Monday, March 14, 2011

Feeding My Knitty Passions

I'm a firm believer in doing whatever makes you happy so long as it doesn’t involve hurting people, animals or Mother Nature (just sayin’).

My passions have always involved textile crafts such as embroidery, quilting, crochet and knitting.  I also have a passion for books, reading them and now, of course, writing them.  The focus for this post will be my latest textile obsession – knitting.

When I was a little girl, I used to watch my mom crochet.  I used to watch, fascinated, as she pulled loops through other loops to make something pretty.  At the time, my mother wouldn’t let me hold her steel crochet hook (the size used for lace work) because, well, she thought I would poke my eye out or worse.  So I improvised.  I took a pencil and some yarn and played around until I could mimic my mother’s movements and pretend I was “making something”.  And it looked like this …

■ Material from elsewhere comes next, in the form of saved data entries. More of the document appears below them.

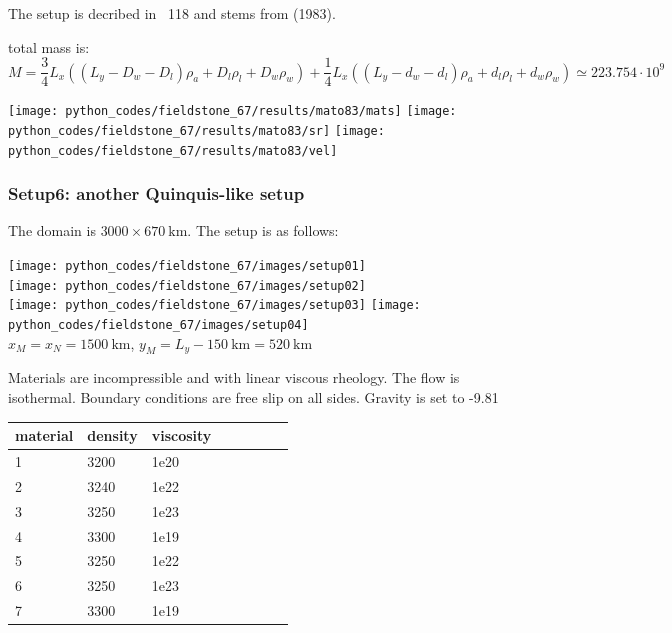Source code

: The setup is decribed in \stone~118 and stems from \textcite{mato83} (1983). 

total mass is:
\[
M=\frac34 L_x \left( (L_y-D_w-D_l) \rho_a + D_l \rho_l + D_w \rho_w \right)
+ \frac14 L_x \left( (L_y-d_w-d_l) \rho_a + d_l \rho_l + d_w \rho_w \right)
\simeq 223.754\cdot10^9 
\]


\begin{center}
\texttt{[image: python\_codes/fieldstone\_67/results/mato83/mats]}
\texttt{[image: python\_codes/fieldstone\_67/results/mato83/sr]}
\texttt{[image: python\_codes/fieldstone\_67/results/mato83/vel]}
\end{center}



\newpage
\subsubsection*{Setup6: another Quinquis-like setup}

The domain is $3000\times 670~\si{\km}$. The setup is as follows:

\begin{center}
\texttt{[image: python\_codes/fieldstone\_67/images/setup01]}\\
\texttt{[image: python\_codes/fieldstone\_67/images/setup02]}\\
\texttt{[image: python\_codes/fieldstone\_67/images/setup03]}
\texttt{[image: python\_codes/fieldstone\_67/images/setup04]}\\
{\captionfont $x_M=x_N=1500~\si{\km}$, $y_M=L_y-150~\si{\km}=520~\si{\km}$}
\end{center}

Materials are incompressible and with linear viscous rheology. The
flow is isothermal. Boundary conditions are free slip on all
sides. Gravity is set to -9.81

\begin{center}
\begin{tabular}{llllllll}
\hline
material & density & viscosity \\
\hline\hline
1& 3200& 1e20\\ 
2& 3240& 1e22\\
3& 3250& 1e23\\
4& 3300& 1e19\\
5& 3250& 1e22\\
6& 3250& 1e23\\
7& 3300& 1e19\\
\hline
\end{tabular}
\end{center}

I would cast-on until I ran out of yarn then pull it all off.  I did this over and over again until eventually, I got tired of it since it never actually "became" anything.  What I didn’t know, at the time, was that I was performing a technique called a Backward Loop Cast-on!  What this is, for all you non-knitters, is the method you use to create the base stitches of a knitting project.  I guess you could say I was born to knit but I didn’t actually LEARN how to knit until five or so years ago.

Flash forward to middle age (yikes!) – I taught myself how to knit using those kits you can buy from Micheal’s.  I practiced the basics and churned out a bunch of scarves, a pair of socks, hats, a couple of baby sweaters, a baby blanket, pencil cases and fingerless gloves.  I did knit a couple of sweaters for myself and both ended up completely unwearable.  The first of which was an aqua spring top, a size too small and the second, a charcoal colored cardigan a size to big (I looked like King Kong when I put that monstrosity on!)  I loved making all these things but if I had to choose a favorite, it would be – fingerless gloves (FGs).

There is something so comfortable and cozy about these knitted projects.  I guess I like them because, not only are they quick to make, they are also very useful.  I made some FGs for my awesome critique group last Christmas because, as everyone knows, warm hands are necessary for writing!  These were made with Malabrigo Rios yarn, a luscious, hand-dyed, superwash merino wool (yummy yarn!)  I ordered online.  Nothing’s too good for my girls!  Here are their nice, toasty hands ...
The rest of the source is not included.